Me too, sometimes. However, I realized that if the talc used does not have extremely fine particles ("coarse talc"), and/or if air is trapped in the mixture, after sanding, small micro-holes may appear on the sanded surface. But in general this is a good cyano-putty.

 

 

I've been reflecting on this whole issue for a while now, and have come to the conclusion that maybe the modelling supplies companies are missing a trick.

 

What are the reasons that we use cyano or a cyano / talc mix? They have fast curing times, very little shrinkage as they use a chemical cure as opposed to outgassing a solvent, they bond very well to the surfaces so there is no chipping, they can be used for multiple gap sizes by changing the mix, and they can sand to a super feather edge that disappears under primer.

 

The advantages of cyano on its own is that it will wick into tighter gaps, providing mechanical strength to the bond plus going in far enough that you are unlikely to break through to the other side. It also scribes very well and can be shaped to fine points, allowing the tips of nosecones, missiles, and wing tips to be recreated. The downside is that it does not do larger gaps on its own, plus once fully cured it can be a devil to sand, meaning you have to careful not to sand the surrounding areas too much. It also cures more slowly and less completely in larger quantities required by wide seams, unless you resort to kicker. That's where the talc comes in, as it makes the sanding process easier, and also helps the cure with larger quantities, at the expense of toughness and the possibility of air bubbles or inconsistent mixes. It also doesn't scribe as well.

 

But fundamentally for me the reason I use it is the curing speed, and I almost always use it with some talc for ease of sanding. There are a series of nice videos on Youtube by quite a few good modelers out there, and one series is by Will Pattison who is a great exponent of 'sprue goo', which as Convair above points out is bits of sprue dissolved in Tamiya extra thin or similar. His reasoning for his usage of it is that the best material for filling a gap is the base material, and when the seam is properly addressed with it you will have no ghost seams and any sanding and scribing will be lie working on the parent material. It is a valid argument, but one of the common complaints about using sprue goo is the time it takes to properly harden, which is a function of how long it takes the solvent to gas out of the styrene. His view is that it takes too long because people apply too much, which will a ) increase the curing time and b ) increase the chances of shrinkage and ghost seams reappearing. If you use a minimal amount, he says, you can be working on sanding that seam in as little as 8 hours.

 

A good point, but here is my problem.

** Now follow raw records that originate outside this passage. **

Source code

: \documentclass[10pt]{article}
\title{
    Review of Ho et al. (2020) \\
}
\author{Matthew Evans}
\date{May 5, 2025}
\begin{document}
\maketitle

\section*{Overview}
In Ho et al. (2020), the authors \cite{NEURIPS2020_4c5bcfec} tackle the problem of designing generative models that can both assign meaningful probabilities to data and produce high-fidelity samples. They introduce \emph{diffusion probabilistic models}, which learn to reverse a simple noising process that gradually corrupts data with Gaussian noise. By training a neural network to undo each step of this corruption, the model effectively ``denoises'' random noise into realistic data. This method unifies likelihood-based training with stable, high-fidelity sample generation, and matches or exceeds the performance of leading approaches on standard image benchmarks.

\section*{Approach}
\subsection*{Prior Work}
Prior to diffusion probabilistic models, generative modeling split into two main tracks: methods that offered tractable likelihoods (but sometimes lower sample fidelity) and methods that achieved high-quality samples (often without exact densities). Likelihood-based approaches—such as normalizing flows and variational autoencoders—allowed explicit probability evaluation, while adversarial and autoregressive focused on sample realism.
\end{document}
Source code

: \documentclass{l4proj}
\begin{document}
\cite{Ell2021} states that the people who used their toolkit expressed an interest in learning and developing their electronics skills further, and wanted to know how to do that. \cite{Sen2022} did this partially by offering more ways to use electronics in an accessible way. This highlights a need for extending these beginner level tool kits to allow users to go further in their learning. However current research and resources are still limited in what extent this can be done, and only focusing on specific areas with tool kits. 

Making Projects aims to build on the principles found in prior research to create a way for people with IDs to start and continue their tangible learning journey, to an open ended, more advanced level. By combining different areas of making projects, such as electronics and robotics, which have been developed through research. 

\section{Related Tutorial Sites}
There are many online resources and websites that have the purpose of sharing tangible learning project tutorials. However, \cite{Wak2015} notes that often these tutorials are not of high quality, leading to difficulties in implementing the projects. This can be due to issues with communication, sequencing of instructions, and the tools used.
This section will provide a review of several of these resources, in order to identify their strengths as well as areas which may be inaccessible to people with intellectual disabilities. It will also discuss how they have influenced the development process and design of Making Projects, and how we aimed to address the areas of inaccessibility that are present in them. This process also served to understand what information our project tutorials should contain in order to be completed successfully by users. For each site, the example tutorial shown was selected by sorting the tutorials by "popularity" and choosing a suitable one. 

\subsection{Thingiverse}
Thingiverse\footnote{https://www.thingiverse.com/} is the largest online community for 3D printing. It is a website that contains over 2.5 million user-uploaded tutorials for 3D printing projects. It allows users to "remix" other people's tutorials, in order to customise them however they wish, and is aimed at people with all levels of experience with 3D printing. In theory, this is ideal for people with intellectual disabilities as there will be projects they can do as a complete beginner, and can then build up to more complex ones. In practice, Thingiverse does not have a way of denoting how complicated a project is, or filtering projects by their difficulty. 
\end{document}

When I get the urge to do modelling, one of the last things I want to do when I am in full flow is suddenly stop and put everything aside for at least eight hours; I want to get on with it hence the cyano / talc, as I can be back working on the seam in minutes without losing the momentum. I can fill, sand, see imperfections, fill, sand, see some remaining imperfections, then fill and sand one last time, all in 20 minutes or so. I would be willing to bet a large amount of cash that I am not alone in that. Now, if I know that I will not be back to a particular model for a week or so, sprue glue makes great sense, as it has the benefits quoted above.

 

So it has me wondering why the modelling companies have not developed a type of cyano that has the advantages of cyano, but without downsides. If it could be made so that it cures to a plastic consistency similar to styrene, that would avoid the use of the talc, make a more homogenous material and would then be easier to sand, more consistent to scribe, adhere well, not shrink, and if available in thin and thick (gel) consistencies could meet the criteria for narrow and wide gap filling. I know that various viscosities of cyano already exist, before anyone points it out - the problem is that they all cure as hard as nails, with the same sanding problem.    

 

So how about it - a 'plasticised' cyano for filling?